> **WORK INSTRUCTION**
Each line below that contains "href" should be counted; give the total alone.

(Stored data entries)

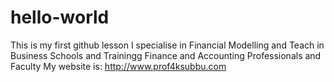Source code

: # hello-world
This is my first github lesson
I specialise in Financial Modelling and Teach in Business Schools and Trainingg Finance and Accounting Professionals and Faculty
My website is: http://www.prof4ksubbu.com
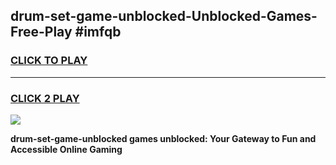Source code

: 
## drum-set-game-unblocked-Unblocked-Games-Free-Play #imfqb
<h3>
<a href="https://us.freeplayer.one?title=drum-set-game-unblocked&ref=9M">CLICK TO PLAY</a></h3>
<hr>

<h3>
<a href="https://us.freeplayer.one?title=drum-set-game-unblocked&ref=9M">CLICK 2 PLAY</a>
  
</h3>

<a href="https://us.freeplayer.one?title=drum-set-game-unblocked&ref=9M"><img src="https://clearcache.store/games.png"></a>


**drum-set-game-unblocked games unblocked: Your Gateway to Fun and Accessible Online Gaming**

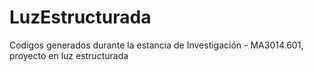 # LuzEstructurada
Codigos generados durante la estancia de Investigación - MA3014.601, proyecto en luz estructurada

> **SOLUTION**
3